Study material:
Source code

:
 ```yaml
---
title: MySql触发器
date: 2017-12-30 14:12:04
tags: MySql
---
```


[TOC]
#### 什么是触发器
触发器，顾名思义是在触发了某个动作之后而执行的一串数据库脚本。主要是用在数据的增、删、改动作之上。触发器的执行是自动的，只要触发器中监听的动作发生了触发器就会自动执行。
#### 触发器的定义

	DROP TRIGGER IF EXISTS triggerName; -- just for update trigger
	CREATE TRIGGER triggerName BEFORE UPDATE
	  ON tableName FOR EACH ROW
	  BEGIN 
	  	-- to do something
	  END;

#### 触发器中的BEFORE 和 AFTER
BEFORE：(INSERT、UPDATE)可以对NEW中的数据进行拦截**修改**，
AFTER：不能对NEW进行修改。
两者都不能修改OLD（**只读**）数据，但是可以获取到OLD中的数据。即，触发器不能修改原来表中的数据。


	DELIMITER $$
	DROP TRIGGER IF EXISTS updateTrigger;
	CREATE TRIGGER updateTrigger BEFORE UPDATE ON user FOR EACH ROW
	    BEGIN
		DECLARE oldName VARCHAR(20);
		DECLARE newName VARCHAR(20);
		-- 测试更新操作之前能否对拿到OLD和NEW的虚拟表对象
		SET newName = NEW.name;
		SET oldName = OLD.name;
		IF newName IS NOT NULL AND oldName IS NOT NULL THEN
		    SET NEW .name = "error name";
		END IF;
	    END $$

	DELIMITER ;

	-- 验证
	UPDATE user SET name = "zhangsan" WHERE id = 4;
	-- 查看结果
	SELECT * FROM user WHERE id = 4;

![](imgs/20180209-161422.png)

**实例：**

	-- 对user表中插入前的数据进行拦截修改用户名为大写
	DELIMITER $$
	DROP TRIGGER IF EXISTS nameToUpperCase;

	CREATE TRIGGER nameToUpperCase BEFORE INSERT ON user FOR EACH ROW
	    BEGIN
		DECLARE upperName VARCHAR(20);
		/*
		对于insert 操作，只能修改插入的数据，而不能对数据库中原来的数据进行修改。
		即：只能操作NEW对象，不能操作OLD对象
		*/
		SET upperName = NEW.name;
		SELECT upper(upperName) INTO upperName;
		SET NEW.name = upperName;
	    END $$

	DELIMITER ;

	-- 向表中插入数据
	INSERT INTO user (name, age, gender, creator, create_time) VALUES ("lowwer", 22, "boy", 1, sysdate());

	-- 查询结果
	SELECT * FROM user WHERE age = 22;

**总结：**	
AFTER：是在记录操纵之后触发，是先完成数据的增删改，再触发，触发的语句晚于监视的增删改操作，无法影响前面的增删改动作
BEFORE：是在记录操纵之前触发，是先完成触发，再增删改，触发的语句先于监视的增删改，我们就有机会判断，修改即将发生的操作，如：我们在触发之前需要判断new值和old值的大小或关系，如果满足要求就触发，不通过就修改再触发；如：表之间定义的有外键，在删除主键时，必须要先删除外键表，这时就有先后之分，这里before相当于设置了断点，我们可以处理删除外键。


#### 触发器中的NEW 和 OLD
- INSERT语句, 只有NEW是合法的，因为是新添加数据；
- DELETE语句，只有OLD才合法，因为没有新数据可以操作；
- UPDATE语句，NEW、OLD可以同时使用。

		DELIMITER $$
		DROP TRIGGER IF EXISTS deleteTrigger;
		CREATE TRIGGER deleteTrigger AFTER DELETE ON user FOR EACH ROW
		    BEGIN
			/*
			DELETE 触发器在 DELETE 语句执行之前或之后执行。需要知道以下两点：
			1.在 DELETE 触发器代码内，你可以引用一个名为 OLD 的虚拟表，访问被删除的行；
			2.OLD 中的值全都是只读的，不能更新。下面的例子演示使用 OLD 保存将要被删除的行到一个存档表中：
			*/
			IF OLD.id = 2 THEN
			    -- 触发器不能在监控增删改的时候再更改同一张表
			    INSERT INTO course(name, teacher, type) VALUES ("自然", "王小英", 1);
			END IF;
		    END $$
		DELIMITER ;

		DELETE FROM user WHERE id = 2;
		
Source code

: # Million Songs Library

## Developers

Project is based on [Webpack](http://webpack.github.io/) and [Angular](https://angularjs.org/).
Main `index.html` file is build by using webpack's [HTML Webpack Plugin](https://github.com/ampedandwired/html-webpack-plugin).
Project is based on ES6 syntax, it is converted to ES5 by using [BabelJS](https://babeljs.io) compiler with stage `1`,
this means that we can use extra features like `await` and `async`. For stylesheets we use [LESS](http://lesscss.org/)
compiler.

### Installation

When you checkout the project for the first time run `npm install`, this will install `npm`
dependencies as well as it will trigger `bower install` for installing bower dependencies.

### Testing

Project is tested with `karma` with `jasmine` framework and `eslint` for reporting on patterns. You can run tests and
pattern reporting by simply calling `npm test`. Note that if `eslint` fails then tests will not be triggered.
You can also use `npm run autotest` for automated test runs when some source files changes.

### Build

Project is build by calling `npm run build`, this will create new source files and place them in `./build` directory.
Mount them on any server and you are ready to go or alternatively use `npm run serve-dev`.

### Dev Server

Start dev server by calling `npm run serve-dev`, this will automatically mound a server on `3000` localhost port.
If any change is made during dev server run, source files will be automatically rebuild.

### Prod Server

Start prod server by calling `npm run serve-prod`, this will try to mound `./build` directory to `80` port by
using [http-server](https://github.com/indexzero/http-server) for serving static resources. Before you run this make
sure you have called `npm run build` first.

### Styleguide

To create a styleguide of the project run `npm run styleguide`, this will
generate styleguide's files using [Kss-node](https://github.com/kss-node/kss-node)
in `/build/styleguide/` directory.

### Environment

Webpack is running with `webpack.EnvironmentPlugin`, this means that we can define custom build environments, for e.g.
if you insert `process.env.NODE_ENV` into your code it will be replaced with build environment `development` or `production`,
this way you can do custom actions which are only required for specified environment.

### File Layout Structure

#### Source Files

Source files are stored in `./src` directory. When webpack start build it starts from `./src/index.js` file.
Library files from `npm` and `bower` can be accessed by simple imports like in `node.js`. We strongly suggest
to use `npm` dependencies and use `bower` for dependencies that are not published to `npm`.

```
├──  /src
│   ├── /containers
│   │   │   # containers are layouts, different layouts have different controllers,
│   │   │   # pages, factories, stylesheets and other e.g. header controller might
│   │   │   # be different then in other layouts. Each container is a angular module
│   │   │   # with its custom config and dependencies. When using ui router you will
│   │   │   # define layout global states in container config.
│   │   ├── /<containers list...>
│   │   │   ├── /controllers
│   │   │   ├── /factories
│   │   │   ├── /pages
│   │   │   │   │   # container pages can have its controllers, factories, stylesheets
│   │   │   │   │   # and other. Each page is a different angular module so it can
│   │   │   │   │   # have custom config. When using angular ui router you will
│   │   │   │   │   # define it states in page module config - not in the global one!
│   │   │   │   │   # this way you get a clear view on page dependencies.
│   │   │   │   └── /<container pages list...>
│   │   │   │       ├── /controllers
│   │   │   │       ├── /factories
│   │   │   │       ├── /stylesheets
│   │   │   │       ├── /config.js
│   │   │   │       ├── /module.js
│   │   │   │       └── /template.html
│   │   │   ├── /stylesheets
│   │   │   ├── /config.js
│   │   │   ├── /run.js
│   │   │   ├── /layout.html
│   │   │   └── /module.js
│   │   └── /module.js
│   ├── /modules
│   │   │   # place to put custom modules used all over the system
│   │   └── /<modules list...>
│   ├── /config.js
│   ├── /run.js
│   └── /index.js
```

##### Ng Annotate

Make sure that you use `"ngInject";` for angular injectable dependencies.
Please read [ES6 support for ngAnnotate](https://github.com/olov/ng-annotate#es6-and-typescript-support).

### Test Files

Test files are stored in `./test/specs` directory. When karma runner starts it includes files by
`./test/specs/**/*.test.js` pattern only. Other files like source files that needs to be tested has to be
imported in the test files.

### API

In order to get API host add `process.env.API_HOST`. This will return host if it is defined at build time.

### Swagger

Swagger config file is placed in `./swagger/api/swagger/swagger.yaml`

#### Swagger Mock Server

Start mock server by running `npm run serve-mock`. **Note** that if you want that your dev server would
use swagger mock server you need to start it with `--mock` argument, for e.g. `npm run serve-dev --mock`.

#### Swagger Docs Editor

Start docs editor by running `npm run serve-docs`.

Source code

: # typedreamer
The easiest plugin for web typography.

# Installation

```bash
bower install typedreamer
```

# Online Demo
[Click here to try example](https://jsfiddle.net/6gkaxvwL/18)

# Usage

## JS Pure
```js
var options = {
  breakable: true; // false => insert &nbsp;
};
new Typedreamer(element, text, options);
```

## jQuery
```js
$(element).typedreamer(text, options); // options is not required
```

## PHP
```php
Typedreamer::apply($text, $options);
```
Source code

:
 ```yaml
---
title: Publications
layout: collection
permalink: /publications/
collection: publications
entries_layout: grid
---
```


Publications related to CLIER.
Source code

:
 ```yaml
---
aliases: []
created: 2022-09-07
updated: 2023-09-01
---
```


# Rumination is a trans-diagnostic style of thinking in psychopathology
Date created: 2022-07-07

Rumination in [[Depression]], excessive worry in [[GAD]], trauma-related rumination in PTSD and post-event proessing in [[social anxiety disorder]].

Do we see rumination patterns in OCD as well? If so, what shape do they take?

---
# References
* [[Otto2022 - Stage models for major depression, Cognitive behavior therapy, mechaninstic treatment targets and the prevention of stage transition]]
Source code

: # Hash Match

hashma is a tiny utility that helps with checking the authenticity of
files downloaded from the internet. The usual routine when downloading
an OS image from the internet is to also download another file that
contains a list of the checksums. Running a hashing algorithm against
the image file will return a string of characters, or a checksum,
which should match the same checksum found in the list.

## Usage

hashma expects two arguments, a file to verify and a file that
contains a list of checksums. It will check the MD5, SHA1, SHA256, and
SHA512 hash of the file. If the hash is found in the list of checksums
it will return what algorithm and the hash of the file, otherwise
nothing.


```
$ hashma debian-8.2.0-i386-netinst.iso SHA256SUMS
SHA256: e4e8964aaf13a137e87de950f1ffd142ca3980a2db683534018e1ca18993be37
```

Instructions for the task: The expected output is exactly the lines of the listing above between the line holding "DECLARE newName VARCHAR(20);" and the line holding "SET upperName = NEW.name;", inclusive.

Task solution:
		DECLARE newName VARCHAR(20);
		-- 测试更新操作之前能否对拿到OLD和NEW的虚拟表对象
		SET newName = NEW.name;
		SET oldName = OLD.name;
		IF newName IS NOT NULL AND oldName IS NOT NULL THEN
		    SET NEW .name = "error name";
		END IF;
	    END $$

	DELIMITER ;

	-- 验证
	UPDATE user SET name = "zhangsan" WHERE id = 4;
	-- 查看结果
	SELECT * FROM user WHERE id = 4;

![](imgs/20180209-161422.png)

**实例：**

	-- 对user表中插入前的数据进行拦截修改用户名为大写
	DELIMITER $$
	DROP TRIGGER IF EXISTS nameToUpperCase;

	CREATE TRIGGER nameToUpperCase BEFORE INSERT ON user FOR EACH ROW
	    BEGIN
		DECLARE upperName VARCHAR(20);
		/*
		对于insert 操作，只能修改插入的数据，而不能对数据库中原来的数据进行修改。
		即：只能操作NEW对象，不能操作OLD对象
		*/
		SET upperName = NEW.name;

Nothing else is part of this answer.